Da Vil Estima de Si Mesmo Aos Olhos de Deus

ALMA FIEL

1. ão leveis a mal, se ainda ouso falar ao meu Senhor, embora seja eu pó e cinza (Gn 18,27). Se me tiver em melhor conta, Vós vos elevais contra mim; e minhas iniquidades dão um testemunho que não posso contradizer. Se, porém, me humilhar e aniquilar, se me despir de toda estima e me reduzir ao pó que sou, ser-me-á propícia a vossa graça e alumiará o meu coração a vossa luz, e qualquer sentimento e estima própria, por menor que seja, desaparecerá no abismo do meu nada e perecerá para sempre. Aí me dais a conhecer a mim mesmo, descobrindo-me o que sou, o que fui e até que ponto cheguei; porque sou nada e não o sabia. Se me deixais entregue a mim mesmo, sou todo fraqueza e puro nada, mas se lançais sobre mim os vossos olhos, logo me sinto forte e cheio de nova alegria. E é por certo grande maravilha como tão de repente me levantais e com tanta benignidade tornais nos vossos braços a quem, pelo seu próprio peso, sempre pende para a terra.
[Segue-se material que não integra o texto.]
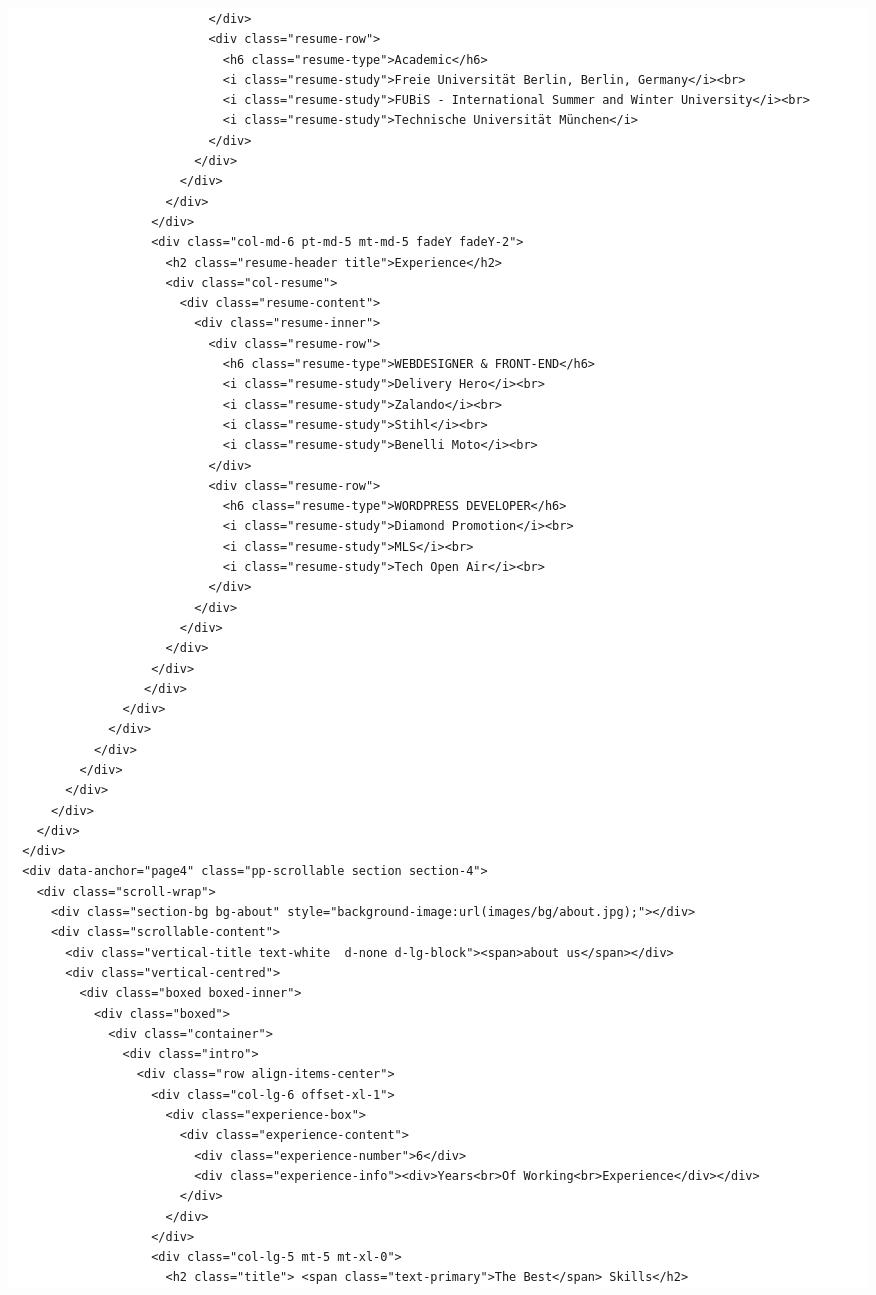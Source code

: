                                 </div>
                                <div class="resume-row">
                                  <h6 class="resume-type">Academic</h6>
                                  <i class="resume-study">Freie Universität Berlin, Berlin, Germany</i><br>
                                  <i class="resume-study">FUBiS - International Summer and Winter University</i><br>
                                  <i class="resume-study">Technische Universität München</i>
                                </div>
                              </div>
                            </div>
                          </div>
                        </div>
                        <div class="col-md-6 pt-md-5 mt-md-5 fadeY fadeY-2">
                          <h2 class="resume-header title">Experience</h2>
                          <div class="col-resume">
                            <div class="resume-content">
                              <div class="resume-inner">
                                <div class="resume-row">
                                  <h6 class="resume-type">WEBDESIGNER & FRONT-END</h6>
                                  <i class="resume-study">Delivery Hero</i><br>
                                  <i class="resume-study">Zalando</i><br>
                                  <i class="resume-study">Stihl</i><br>
                                  <i class="resume-study">Benelli Moto</i><br>
                                </div>
                                <div class="resume-row">
                                  <h6 class="resume-type">WORDPRESS DEVELOPER</h6>
                                  <i class="resume-study">Diamond Promotion</i><br>
                                  <i class="resume-study">MLS</i><br>
                                  <i class="resume-study">Tech Open Air</i><br>
                                </div>
                              </div>
                            </div>
                          </div>
                        </div>
                       </div>
                    </div>
                  </div>
                </div>
              </div>
            </div>
          </div>
        </div>
      </div>
      <div data-anchor="page4" class="pp-scrollable section section-4">
        <div class="scroll-wrap">
          <div class="section-bg bg-about" style="background-image:url(images/bg/about.jpg);"></div>
          <div class="scrollable-content">
            <div class="vertical-title text-white  d-none d-lg-block"><span>about us</span></div>
            <div class="vertical-centred">
              <div class="boxed boxed-inner">
                <div class="boxed">
                  <div class="container">
                    <div class="intro">
                      <div class="row align-items-center">
                        <div class="col-lg-6 offset-xl-1">
                          <div class="experience-box">
                            <div class="experience-content">
                              <div class="experience-number">6</div>
                              <div class="experience-info"><div>Years<br>Of Working<br>Experience</div></div>
                            </div>
                          </div>
                        </div>
                        <div class="col-lg-5 mt-5 mt-xl-0">
                          <h2 class="title"> <span class="text-primary">The Best</span> Skills</h2>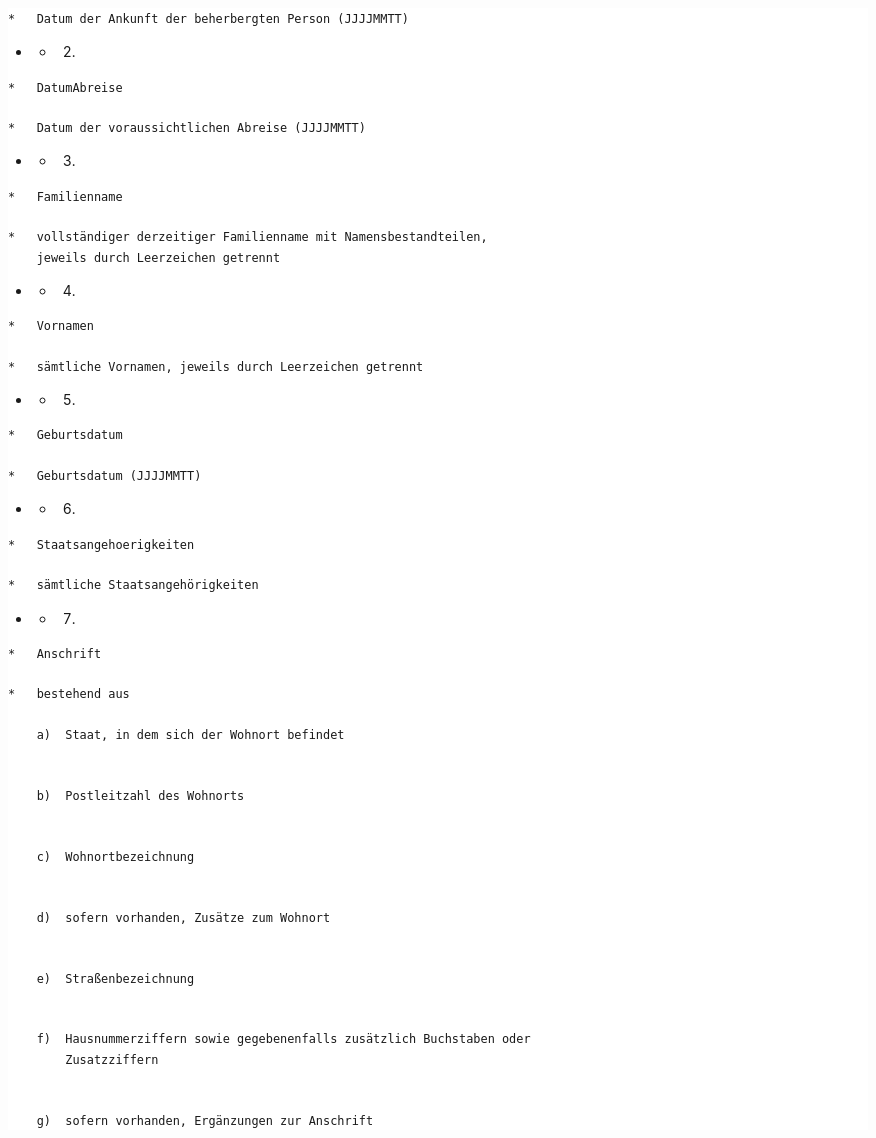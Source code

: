     *   Datum der Ankunft der beherbergten Person (JJJJMMTT)


*    *   2.

    *   DatumAbreise

    *   Datum der voraussichtlichen Abreise (JJJJMMTT)


*    *   3.

    *   Familienname

    *   vollständiger derzeitiger Familienname mit Namensbestandteilen,
        jeweils durch Leerzeichen getrennt


*    *   4.

    *   Vornamen

    *   sämtliche Vornamen, jeweils durch Leerzeichen getrennt


*    *   5.

    *   Geburtsdatum

    *   Geburtsdatum (JJJJMMTT)


*    *   6.

    *   Staatsangehoerigkeiten

    *   sämtliche Staatsangehörigkeiten


*    *   7.

    *   Anschrift

    *   bestehend aus

        a)  Staat, in dem sich der Wohnort befindet


        b)  Postleitzahl des Wohnorts


        c)  Wohnortbezeichnung


        d)  sofern vorhanden, Zusätze zum Wohnort


        e)  Straßenbezeichnung


        f)  Hausnummerziffern sowie gegebenenfalls zusätzlich Buchstaben oder
            Zusatzziffern


        g)  sofern vorhanden, Ergänzungen zur Anschrift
2. Obra é esta do vosso amor que me previne gratuitamente, que me socorre em tantas necessidades, que me preserva de tão graves perigos e, a bem dizer, me livra de males sem conta. Amando-me desordenadamente, perdi-me; buscando só a Vós e amando-Vos sinceramente, achei ao mesmo tempo a Vós e a mim e o vosso amor abismou-me mais profundamente no meu nada. Ó dulcíssimo Senhor, Vós me tratais muito acima do meu merecimento, muito acima de quanto ousaria esperar ou pedir.

3. Bendito sejais, meu Deus; apesar de indigno de vossos benefícios, não cessa vossa generosidade e bondade infinita de bem fazer ainda aos ingratos e aos que se apartaram de Vós. Convertei-nos a Vós, para que sejamos gratos, humildes e fervorosos, porque sois a nossa salvação, nossa virtude e nossa fortaleza.